“老後破産”が切実に心配で……「お金の不安」解決策

隠居せずに働き続ける、生活研究の第一人者・阿部絢子さんに学ぶ①

日本人の平均寿命は伸び続け、100歳以上の高齢者は、2050年に約70万人になるといわれています。そんな「人生100年時代」で、さまざまな「老後不安」を抱えている人も多いのではないでしょうか。60代から新たな仕事に就き、現在も定収入を得ている阿部絢子さんに、「老後破産」にもつながる「仕事の不安」を解決する方法を取材しました。

生活研究の第一人者 阿部絢子さん(72歳)

[プロフィール]
生活研究家、消費生活アドバイザー。家事をはじめとする生活研究の第一人者としてメディアで活躍する一方、百貨店の消費者相談センターにも30年以上勤務。
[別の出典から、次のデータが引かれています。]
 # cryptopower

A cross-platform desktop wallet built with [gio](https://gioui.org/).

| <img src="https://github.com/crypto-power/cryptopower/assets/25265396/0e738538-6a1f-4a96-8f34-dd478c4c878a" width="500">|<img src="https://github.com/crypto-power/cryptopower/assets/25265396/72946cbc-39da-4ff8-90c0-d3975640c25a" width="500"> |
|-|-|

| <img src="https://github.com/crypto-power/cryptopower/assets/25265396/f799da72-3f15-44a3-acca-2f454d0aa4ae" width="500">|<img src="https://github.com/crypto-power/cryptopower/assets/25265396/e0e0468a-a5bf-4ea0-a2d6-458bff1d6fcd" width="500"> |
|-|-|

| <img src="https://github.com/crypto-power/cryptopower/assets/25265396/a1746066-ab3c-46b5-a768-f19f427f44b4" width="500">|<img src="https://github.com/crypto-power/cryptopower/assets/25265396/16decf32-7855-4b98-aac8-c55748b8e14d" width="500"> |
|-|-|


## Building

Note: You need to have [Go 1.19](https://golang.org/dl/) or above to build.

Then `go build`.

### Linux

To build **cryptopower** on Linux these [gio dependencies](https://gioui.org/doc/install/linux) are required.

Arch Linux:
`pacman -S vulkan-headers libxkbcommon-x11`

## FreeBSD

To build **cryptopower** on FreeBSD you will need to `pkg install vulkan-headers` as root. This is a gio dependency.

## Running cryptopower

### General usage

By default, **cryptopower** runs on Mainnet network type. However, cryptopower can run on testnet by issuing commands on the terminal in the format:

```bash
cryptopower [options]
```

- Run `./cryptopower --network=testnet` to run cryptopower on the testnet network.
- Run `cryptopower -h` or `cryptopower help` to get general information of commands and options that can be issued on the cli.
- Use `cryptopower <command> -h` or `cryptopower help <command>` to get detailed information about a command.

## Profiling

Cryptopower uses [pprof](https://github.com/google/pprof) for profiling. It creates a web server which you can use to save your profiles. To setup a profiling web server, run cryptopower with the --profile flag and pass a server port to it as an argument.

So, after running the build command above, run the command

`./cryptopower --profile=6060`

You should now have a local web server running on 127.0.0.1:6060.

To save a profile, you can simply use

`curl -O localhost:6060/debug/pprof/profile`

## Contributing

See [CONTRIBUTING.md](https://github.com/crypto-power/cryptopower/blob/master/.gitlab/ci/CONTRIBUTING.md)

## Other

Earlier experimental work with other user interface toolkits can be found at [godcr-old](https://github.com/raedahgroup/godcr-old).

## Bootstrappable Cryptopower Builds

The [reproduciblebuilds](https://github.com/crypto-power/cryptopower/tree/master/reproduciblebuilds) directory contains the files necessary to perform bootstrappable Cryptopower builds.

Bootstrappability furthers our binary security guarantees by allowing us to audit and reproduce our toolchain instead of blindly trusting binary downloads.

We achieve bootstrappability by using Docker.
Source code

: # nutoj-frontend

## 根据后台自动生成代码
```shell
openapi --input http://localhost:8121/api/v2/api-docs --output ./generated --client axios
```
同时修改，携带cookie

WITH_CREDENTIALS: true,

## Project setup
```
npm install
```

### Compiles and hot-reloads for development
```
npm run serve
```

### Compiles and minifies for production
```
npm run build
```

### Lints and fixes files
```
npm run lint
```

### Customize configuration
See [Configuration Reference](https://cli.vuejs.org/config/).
現在も執筆や講演などを精力的に続けている。近著は『案ずるより、片づけよう 住まいの老い支度』(講談社)。


退職して、定収入の
ありがたさを再認識

消費生活アドバイザーの草分けである阿部絢子さん。長年勤めた職場を離れるまでには、さまざまなとまどいがあったといいます。

「年金を60歳から繰り上げで受給開始。講演や執筆の仕事もありましたが、勤務先からの定収入がなくなる現実にがく然としました。結局、定年後のことを、真剣に考えていなかったんですね」

>現実を見据え、定収入の大切さを再認識した阿部さん。選択したのは、64歳からの“就活”でした。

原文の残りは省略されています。